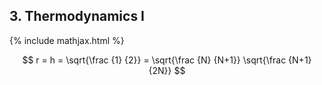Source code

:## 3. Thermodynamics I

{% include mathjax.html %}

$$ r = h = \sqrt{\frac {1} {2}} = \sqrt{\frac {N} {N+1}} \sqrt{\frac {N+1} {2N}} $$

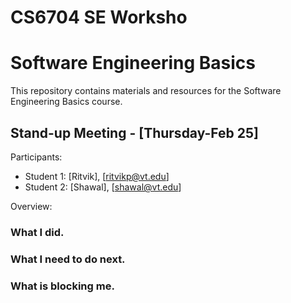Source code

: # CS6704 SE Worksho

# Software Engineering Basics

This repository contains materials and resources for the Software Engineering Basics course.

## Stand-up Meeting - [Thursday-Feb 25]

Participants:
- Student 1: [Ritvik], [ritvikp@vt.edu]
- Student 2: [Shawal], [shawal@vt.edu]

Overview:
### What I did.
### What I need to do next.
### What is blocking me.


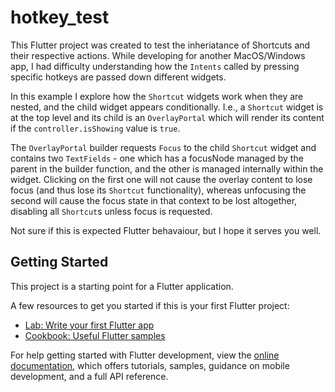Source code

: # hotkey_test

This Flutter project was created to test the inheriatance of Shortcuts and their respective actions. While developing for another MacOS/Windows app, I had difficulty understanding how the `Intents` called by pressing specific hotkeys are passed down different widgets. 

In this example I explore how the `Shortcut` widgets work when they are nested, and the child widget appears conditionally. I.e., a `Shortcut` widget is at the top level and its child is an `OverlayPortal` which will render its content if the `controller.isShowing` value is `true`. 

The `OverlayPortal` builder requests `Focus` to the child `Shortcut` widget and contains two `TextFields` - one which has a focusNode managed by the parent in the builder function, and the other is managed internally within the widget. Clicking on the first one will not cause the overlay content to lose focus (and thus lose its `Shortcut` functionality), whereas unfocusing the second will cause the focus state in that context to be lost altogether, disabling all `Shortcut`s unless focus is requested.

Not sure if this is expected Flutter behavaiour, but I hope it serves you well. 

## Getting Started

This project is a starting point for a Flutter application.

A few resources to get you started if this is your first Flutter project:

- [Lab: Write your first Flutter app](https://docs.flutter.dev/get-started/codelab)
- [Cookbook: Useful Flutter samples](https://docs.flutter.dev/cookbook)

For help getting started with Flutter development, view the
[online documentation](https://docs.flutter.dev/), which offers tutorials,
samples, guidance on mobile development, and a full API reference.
▬▬▬▬▬▬
Task to carry out:
Only the text of the entries above, transcribed exactly, should be given; leave out pictures.

Result for this task:
Source code

:## 3. Thermodynamics I

{% include mathjax.html %}

$$ r = h = \sqrt{\frac {1} {2}} = \sqrt{\frac {N} {N+1}} \sqrt{\frac {N+1} {2N}} $$

Source code

: # CS6704 SE Worksho

# Software Engineering Basics

This repository contains materials and resources for the Software Engineering Basics course.

## Stand-up Meeting - [Thursday-Feb 25]

Participants:
- Student 1: [Ritvik], [ritvikp@vt.edu]
- Student 2: [Shawal], [shawal@vt.edu]

Overview:
### What I did.
### What I need to do next.
### What is blocking me.


Source code

: # hotkey_test

This Flutter project was created to test the inheriatance of Shortcuts and their respective actions. While developing for another MacOS/Windows app, I had difficulty understanding how the `Intents` called by pressing specific hotkeys are passed down different widgets. 

In this example I explore how the `Shortcut` widgets work when they are nested, and the child widget appears conditionally. I.e., a `Shortcut` widget is at the top level and its child is an `OverlayPortal` which will render its content if the `controller.isShowing` value is `true`. 

The `OverlayPortal` builder requests `Focus` to the child `Shortcut` widget and contains two `TextFields` - one which has a focusNode managed by the parent in the builder function, and the other is managed internally within the widget. Clicking on the first one will not cause the overlay content to lose focus (and thus lose its `Shortcut` functionality), whereas unfocusing the second will cause the focus state in that context to be lost altogether, disabling all `Shortcut`s unless focus is requested.

Not sure if this is expected Flutter behavaiour, but I hope it serves you well. 

## Getting Started

This project is a starting point for a Flutter application.

A few resources to get you started if this is your first Flutter project:

- [Lab: Write your first Flutter app](https://docs.flutter.dev/get-started/codelab)
- [Cookbook: Useful Flutter samples](https://docs.flutter.dev/cookbook)

For help getting started with Flutter development, view the
[online documentation](https://docs.flutter.dev/), which offers tutorials,
samples, guidance on mobile development, and a full API reference.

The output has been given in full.